Of the various things Molly and I wanted to do and see in Vienna, two were triggered by movies: the Ferris Wheel from Carol Reed’s The Third Man of course, in one of the cabins of which Orson Welles defends his illegal sale of penicillin on the black market to Joseph Cotton and makes his famous speech about Switzerland and the cuckoo clock; and the Bruegel room in the Kunsthistorisches Musuem, so central to Jem Cohen’s excellent 2012 film, Museum Hours.


The Ferris Wheel, as it turned out, was a disappointment, standing as it does on the edge of the Prater Amusement Park, half-hidden amidst a loud and garish collection of roundabouts and rides and fast food outlets, and, thus, sadly devoid of atmosphere. 

Gallery X on the second floor of the Kunsthistorisches Musuem, however, with its collection of eleven of Bruegel’s paintings, more than lived up to expectations. The paintings themselves – which include ‘The Tower of Babel’ and the marvellous ‘Hunters in the Snow’ [but not ‘Landscape with the Fall of Icarus’, which is in Brussels] – bristle with life, a kaleidoscope of activity shot through, here and there, with humour, with small moments of scatological delight. And all so true to Cohen’s film – he is basically a documentary film maker after all – that we found ourselves looking round, if not for the museum guard as portrayed by Bobby Sommer in the movie, then, at the very least, to work out where he would have been sitting.

We saw Rachel Whiteread’s Holocaust Memorial on the first day.  A large, solid construction, it stands at the centre of Judenplatz,  a square of grand houses [like so many in Vienna] which would have been home to Jewish intellectuals and members of the professional classes.


Also known as the Nameless Library, its walls are cast from library shelves facing outwards and filled with identical books that face inward, untitled and unreadable. It is a testament both to the loss of knowledge and the nameless lives of those who died in the Holocaust.
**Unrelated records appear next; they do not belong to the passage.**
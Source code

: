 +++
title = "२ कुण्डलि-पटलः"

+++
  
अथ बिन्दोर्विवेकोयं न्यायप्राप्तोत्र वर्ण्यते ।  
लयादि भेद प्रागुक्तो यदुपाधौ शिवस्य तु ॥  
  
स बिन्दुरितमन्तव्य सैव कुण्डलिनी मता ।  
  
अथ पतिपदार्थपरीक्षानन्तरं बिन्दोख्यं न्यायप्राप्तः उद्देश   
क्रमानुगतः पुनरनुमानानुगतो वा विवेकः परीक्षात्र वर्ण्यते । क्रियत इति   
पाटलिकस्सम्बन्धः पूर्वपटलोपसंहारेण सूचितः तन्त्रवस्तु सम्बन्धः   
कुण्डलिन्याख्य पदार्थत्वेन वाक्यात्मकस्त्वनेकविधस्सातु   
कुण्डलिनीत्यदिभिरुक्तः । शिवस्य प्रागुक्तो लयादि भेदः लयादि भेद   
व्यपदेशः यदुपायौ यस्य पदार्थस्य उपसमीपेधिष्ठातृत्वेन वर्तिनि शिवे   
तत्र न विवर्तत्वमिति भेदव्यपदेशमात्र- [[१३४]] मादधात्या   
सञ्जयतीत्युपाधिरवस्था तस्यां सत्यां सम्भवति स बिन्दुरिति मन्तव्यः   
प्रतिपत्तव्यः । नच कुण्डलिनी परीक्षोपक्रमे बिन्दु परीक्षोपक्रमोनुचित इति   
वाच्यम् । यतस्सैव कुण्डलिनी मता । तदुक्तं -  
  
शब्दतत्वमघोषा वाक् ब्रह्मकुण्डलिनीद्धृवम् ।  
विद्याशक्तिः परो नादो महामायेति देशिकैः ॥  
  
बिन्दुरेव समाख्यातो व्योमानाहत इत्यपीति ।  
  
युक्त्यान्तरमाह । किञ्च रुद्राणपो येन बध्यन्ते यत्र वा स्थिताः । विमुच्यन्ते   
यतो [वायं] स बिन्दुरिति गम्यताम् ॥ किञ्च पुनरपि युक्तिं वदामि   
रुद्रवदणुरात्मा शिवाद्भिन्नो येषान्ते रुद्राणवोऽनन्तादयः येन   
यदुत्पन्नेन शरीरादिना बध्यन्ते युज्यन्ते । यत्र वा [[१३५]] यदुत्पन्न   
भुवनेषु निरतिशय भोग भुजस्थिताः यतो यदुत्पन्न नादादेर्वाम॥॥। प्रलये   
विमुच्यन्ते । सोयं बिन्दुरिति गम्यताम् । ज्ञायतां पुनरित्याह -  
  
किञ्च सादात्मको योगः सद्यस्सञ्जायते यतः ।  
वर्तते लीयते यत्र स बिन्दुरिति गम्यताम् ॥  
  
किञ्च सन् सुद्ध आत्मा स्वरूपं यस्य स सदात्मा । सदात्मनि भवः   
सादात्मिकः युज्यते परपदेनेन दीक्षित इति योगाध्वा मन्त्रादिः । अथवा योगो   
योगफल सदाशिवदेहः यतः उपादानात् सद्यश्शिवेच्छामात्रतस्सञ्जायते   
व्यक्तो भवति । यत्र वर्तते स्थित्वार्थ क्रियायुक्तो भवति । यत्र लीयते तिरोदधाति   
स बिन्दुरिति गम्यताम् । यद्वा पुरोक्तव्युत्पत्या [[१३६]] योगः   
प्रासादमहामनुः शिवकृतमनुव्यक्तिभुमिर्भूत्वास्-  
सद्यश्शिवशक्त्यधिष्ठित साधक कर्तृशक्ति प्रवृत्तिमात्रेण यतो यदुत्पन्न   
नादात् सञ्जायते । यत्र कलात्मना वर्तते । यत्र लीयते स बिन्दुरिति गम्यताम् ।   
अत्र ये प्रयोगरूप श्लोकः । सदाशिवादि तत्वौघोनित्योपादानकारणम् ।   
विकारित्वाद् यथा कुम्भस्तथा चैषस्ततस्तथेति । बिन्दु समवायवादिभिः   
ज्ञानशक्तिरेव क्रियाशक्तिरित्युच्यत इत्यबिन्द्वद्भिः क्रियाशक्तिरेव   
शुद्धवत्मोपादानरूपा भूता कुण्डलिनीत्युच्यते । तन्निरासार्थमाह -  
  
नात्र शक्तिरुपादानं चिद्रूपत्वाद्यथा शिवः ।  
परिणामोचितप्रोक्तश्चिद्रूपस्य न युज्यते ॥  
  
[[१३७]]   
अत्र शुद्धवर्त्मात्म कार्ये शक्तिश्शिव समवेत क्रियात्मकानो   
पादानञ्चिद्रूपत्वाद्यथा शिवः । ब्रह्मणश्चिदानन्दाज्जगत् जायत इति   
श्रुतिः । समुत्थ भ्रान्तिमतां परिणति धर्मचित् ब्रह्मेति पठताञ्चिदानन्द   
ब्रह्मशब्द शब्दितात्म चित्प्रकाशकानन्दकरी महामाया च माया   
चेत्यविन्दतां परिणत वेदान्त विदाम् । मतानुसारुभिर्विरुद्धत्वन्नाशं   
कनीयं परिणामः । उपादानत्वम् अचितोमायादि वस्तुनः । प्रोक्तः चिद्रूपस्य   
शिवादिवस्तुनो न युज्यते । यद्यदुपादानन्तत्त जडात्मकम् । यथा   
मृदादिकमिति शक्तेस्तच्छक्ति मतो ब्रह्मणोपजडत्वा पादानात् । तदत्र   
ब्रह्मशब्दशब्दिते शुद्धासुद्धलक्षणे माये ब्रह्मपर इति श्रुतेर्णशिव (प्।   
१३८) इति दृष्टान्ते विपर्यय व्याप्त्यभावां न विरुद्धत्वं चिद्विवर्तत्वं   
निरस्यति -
On the base of the Memorial, in front of heavy concrete doors that will never open, is a brief text in German, Hebrew and English with a Star of David at its centre …  In commemoration of more than 65,000 Austrian Jews who were killed by the Nazis between 1938 and 1945 … and the names of the many concentration camps are engraved at the rear of the plinth and along the sides. But it is the solid weight of the building that impresses most, forcing you to walk around it, stare at its bulk, its walls of forbidden books, a metaphor in concrete that it is hard to ignore or deny. A work of public art with great significance and purpose.

Jem Cohen at Whitechapel


As part of an ongoing retrospective Jem Cohen: Compass & Magnet, film maker Jem Cohen was at the Whitechapel Art Gallery on Saturday afternoon (April, 11th) for a screening of a number of his works: 12 short films – akin to newsreels – made during the 2011 Occupy Wall Street protest; Real Birds, a 10 minute film made on the 10th anniversary of the attack on the Twin Towers of the World Trade Centre; and a pre-release, almost-but-not-quite finished, version of his most recent film, Counting. Allowing for an in-conversation session with the gallery’s film curator and a short tea and toilet break, that amounted to nearly five hours in the Whitechapel’s less than sumptuous auditorium, hard on the bum, but fascinating nonetheless.
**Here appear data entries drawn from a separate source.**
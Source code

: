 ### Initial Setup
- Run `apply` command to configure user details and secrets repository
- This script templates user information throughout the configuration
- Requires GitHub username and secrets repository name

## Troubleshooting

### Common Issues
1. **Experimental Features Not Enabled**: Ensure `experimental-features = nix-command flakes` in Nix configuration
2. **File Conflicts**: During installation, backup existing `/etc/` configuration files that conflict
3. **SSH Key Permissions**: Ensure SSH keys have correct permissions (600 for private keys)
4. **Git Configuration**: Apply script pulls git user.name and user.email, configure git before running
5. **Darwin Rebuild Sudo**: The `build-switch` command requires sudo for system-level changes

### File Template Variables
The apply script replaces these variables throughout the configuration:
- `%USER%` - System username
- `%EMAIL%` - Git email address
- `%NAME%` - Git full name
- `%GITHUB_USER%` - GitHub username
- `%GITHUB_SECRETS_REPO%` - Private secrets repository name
The only film of Cohen’s that I knew well before the afternoon was Museum Hours, a rare – and beautiful – venture into fictional narrative and, I would guess, the only one of his films to have been given a fairly widespread theatrical release. Set in Vienna, and filmed largely in the vast Kunsthistorisches Museum, its narrative revolves around a brief friendship between two otherwise lonely people, one of the museum guards and a Canadian woman who has gone to Vienna to visit an ailing but distant relative.

You can see the trailer for Museum Hours here …

Speaking about the film, Cohen was keen to stress its similarities with his other work, rather than its differences. In some respects, he said, the relationship between the two characters was like a comfortable sweater, there to help the viewer relax and feel at home with what was happening; that done, he allowed the sweater gradually to unravel until the film became more clearly at one with his other work.The idea for the film began for him, Cohen said, with the art works in the museum, the crowded paintings of Breughel in particular  – the way in which, instead of focussing the viewer on a particular aspect, a particular section of the painting, the leave the viewer free, encourage the eye to move across the canvas from person to person, incident to incident, space to space. A more democratic art allowing for a more democratic viewing and as such in keeping with Cohen’s aesthetic.

Growing up with a half-brother, Adam, whose father was Sid Grossman taught at the Photo League of New York, Cohen was exposed to the work of Atget and Lewis Hine, Helen Leavitt and Robert Frank, and street photography has remained at the heart of his work, taking on the influences of writers like Walter Benjamin and John Berger, film makers Jean Vigo and Chris Marker, as well as the numerous musicians with whom he has worked, from Vic Chestnut to Patti Smith.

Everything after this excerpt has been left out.